== What this task involves ==
Some lines in the listing may contain the word "left". Say how many, with the number alone.

..........

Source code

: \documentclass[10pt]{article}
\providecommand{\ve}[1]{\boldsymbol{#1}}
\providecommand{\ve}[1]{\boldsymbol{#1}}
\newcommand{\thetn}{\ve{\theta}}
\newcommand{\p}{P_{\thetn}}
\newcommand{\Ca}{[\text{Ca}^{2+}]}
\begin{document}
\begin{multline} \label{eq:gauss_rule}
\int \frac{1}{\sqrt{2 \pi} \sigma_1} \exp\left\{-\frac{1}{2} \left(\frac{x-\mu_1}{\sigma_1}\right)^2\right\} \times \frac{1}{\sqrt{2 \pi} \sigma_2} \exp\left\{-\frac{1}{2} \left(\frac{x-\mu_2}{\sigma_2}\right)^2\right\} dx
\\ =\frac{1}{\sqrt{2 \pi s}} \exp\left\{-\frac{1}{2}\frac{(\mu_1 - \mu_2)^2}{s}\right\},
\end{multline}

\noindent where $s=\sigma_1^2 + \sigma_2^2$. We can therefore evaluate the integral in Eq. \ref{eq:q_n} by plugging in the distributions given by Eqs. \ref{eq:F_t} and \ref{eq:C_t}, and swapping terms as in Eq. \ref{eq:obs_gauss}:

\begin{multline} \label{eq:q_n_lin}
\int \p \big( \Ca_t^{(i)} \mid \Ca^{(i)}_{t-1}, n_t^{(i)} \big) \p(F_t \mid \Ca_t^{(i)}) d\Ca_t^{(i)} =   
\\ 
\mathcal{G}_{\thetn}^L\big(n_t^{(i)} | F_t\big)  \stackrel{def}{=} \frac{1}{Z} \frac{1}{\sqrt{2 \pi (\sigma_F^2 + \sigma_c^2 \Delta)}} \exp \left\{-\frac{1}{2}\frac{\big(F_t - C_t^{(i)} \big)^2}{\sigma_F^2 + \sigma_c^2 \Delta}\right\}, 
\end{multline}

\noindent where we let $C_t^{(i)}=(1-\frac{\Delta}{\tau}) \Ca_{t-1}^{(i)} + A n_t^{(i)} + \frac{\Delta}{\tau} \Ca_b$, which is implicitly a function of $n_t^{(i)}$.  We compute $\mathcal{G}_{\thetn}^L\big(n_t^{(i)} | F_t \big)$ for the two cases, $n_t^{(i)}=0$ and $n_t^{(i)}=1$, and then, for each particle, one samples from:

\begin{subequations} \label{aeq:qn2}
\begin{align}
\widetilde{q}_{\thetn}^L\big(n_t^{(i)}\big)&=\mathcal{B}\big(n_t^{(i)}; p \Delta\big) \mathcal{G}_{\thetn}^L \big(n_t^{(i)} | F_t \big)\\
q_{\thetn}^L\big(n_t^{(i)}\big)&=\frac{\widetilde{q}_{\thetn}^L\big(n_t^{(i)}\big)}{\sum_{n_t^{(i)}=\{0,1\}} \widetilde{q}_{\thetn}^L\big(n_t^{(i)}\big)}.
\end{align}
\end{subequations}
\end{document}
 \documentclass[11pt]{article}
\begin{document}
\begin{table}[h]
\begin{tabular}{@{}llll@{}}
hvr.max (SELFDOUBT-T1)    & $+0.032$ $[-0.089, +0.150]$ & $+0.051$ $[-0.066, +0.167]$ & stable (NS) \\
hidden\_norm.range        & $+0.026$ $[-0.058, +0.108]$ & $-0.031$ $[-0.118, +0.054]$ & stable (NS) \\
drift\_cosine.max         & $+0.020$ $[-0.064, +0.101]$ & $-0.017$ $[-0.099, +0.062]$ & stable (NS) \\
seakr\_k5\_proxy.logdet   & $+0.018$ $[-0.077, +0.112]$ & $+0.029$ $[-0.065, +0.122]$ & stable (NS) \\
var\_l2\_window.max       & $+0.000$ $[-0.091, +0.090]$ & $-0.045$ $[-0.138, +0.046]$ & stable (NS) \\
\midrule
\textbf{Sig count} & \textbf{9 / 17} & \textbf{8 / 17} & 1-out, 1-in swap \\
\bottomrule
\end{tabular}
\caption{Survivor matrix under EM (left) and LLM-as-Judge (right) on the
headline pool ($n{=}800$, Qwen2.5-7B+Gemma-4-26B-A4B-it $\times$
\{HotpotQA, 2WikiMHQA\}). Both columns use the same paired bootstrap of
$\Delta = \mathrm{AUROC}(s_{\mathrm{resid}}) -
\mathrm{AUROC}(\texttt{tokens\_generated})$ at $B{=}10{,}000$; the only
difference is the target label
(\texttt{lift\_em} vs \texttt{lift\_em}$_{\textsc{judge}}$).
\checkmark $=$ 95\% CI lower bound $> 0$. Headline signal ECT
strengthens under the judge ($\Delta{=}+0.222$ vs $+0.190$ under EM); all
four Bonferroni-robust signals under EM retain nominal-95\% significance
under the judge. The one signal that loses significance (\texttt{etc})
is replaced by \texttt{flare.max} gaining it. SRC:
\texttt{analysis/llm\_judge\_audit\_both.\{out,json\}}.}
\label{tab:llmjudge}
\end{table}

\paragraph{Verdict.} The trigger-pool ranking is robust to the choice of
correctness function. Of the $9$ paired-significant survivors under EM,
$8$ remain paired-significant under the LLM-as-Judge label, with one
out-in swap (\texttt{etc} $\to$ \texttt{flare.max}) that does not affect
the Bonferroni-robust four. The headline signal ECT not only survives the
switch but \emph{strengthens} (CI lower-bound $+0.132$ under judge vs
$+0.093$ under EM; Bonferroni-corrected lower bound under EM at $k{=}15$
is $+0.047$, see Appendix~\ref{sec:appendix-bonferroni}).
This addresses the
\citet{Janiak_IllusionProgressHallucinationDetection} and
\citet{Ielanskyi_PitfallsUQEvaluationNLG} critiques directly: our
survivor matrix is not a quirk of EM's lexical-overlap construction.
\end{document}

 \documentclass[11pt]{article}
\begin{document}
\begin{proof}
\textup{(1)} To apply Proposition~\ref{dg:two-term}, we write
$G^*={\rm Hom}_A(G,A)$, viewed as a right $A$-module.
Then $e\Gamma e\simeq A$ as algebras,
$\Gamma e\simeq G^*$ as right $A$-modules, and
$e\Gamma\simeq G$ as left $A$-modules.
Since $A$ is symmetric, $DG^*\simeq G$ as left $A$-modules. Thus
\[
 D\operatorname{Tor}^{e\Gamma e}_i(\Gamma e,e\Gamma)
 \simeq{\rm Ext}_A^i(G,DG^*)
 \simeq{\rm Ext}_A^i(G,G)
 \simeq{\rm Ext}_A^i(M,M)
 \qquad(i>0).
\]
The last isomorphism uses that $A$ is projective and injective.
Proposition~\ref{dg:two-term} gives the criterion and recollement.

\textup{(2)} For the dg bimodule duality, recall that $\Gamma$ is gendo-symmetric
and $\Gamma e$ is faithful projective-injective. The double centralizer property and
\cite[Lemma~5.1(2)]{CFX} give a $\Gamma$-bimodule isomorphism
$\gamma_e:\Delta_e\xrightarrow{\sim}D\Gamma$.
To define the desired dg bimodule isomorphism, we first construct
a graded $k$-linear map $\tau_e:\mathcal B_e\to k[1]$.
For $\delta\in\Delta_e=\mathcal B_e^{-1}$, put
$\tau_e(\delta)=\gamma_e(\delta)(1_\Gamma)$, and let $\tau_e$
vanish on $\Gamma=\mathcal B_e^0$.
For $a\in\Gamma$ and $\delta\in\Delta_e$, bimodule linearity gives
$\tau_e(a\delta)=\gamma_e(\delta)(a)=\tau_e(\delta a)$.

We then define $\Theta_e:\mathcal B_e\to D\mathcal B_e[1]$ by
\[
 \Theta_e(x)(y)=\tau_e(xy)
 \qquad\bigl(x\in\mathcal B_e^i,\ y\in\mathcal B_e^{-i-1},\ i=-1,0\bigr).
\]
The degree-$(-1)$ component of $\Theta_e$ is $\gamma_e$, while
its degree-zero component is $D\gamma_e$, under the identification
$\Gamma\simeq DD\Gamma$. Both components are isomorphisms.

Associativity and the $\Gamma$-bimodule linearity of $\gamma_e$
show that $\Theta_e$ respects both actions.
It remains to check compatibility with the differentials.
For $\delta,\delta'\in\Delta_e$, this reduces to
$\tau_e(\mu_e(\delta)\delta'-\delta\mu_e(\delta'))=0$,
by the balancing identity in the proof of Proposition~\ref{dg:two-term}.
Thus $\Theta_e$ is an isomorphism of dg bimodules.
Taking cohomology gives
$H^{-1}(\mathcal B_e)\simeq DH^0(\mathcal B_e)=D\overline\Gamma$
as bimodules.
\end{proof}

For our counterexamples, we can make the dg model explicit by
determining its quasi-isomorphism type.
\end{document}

..........

== Answer box ==
6